What Gareth Malone has done for schoolchildren and army wives, two women are now doing for prisoners. Heather Phillips, a former corporate lawyer, and former corporate finance director Jane Evans, are using group singing as a means of helping offenders rebuild their lives.
In 2014 they co-founded the charity, Choirs Beating Time, to use the experience of singing together to help prisoners fight mental illness, feel socially included and develop vital employability skills.
The charity currently runs choirs at HMP/ YOI ISIS, HMP Birmingham and HMP Maidstone. The concerts provide a platform for building confidence and developing the ability to form relationships, as well giving families a chance to see the person they love giving to others and receiving applause.
As Heather says, "Good relationships in prison aren't just about better team work, they are key to people's safety and mental health is a huge issue in prison Fundamentally, we all get the same out of singing: We all feel like we belong because we're part of a group of people that achieves things we can't achieve alone. We know that as human beings we share common emotions and the language that we share them in is music."
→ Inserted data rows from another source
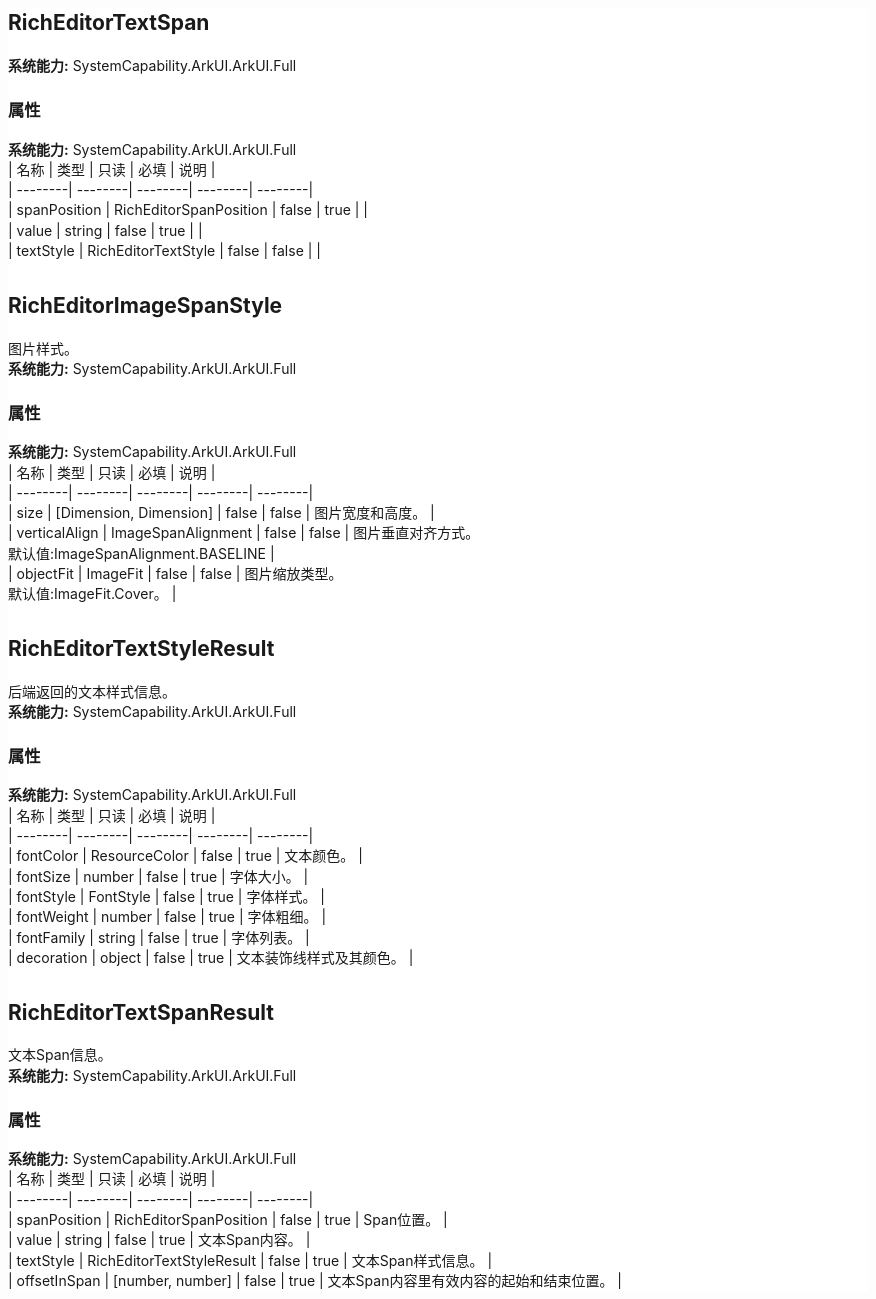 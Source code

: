 ## RichEditorTextSpan  
 **系统能力:**  SystemCapability.ArkUI.ArkUI.Full    
### 属性    
 **系统能力:**  SystemCapability.ArkUI.ArkUI.Full    
| 名称 | 类型 | 只读 | 必填 | 说明 |  
| --------| --------| --------| --------| --------|  
| spanPosition | RichEditorSpanPosition | false | true |  |  
| value | string | false | true |  |  
| textStyle | RichEditorTextStyle | false | false |  |  
    
## RichEditorImageSpanStyle    
图片样式。  
 **系统能力:**  SystemCapability.ArkUI.ArkUI.Full    
### 属性    
 **系统能力:**  SystemCapability.ArkUI.ArkUI.Full    
| 名称 | 类型 | 只读 | 必填 | 说明 |  
| --------| --------| --------| --------| --------|  
| size | [Dimension, Dimension] | false | false | 图片宽度和高度。 |  
| verticalAlign | ImageSpanAlignment | false | false | 图片垂直对齐方式。<br/>默认值:ImageSpanAlignment.BASELINE |  
| objectFit | ImageFit | false | false | 图片缩放类型。<br/> 默认值:ImageFit.Cover。 |  
    
## RichEditorTextStyleResult    
后端返回的文本样式信息。  
 **系统能力:**  SystemCapability.ArkUI.ArkUI.Full    
### 属性    
 **系统能力:**  SystemCapability.ArkUI.ArkUI.Full    
| 名称 | 类型 | 只读 | 必填 | 说明 |  
| --------| --------| --------| --------| --------|  
| fontColor | ResourceColor | false | true | 文本颜色。 |  
| fontSize | number | false | true | 字体大小。 |  
| fontStyle | FontStyle | false | true | 字体样式。 |  
| fontWeight | number | false | true | 字体粗细。 |  
| fontFamily | string | false | true | 字体列表。 |  
| decoration | object | false | true | 文本装饰线样式及其颜色。 |  
    
## RichEditorTextSpanResult    
文本Span信息。  
 **系统能力:**  SystemCapability.ArkUI.ArkUI.Full    
### 属性    
 **系统能力:**  SystemCapability.ArkUI.ArkUI.Full    
| 名称 | 类型 | 只读 | 必填 | 说明 |  
| --------| --------| --------| --------| --------|  
| spanPosition | RichEditorSpanPosition | false | true | Span位置。 |  
| value | string | false | true | 文本Span内容。 |  
| textStyle | RichEditorTextStyleResult | false | true | 文本Span样式信息。 |  
| offsetInSpan | [number, number] | false | true | 文本Span内容里有效内容的起始和结束位置。 |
But Choirs Beating Time is also about creating second chances and Heather and Jane work hard to cultivate relationships with employers, motivating them to provide the jobs, funds and mentors needed to reverse the reoffending epidemic in the UK.
As Jane explains, "I want to build links between our choirs and community choirs and employers, so the people who sing with us and work together on the inside can keep singing and working with others on the outside."With the average, annual cost of a prisoner being £36,000, which is more than the average wage, it would have been crazy not to have done something to try to get prisoners to contribute to the economy rather than being a drain on it whilst also providing them with the support, skills and opportunity to avoid re-offending."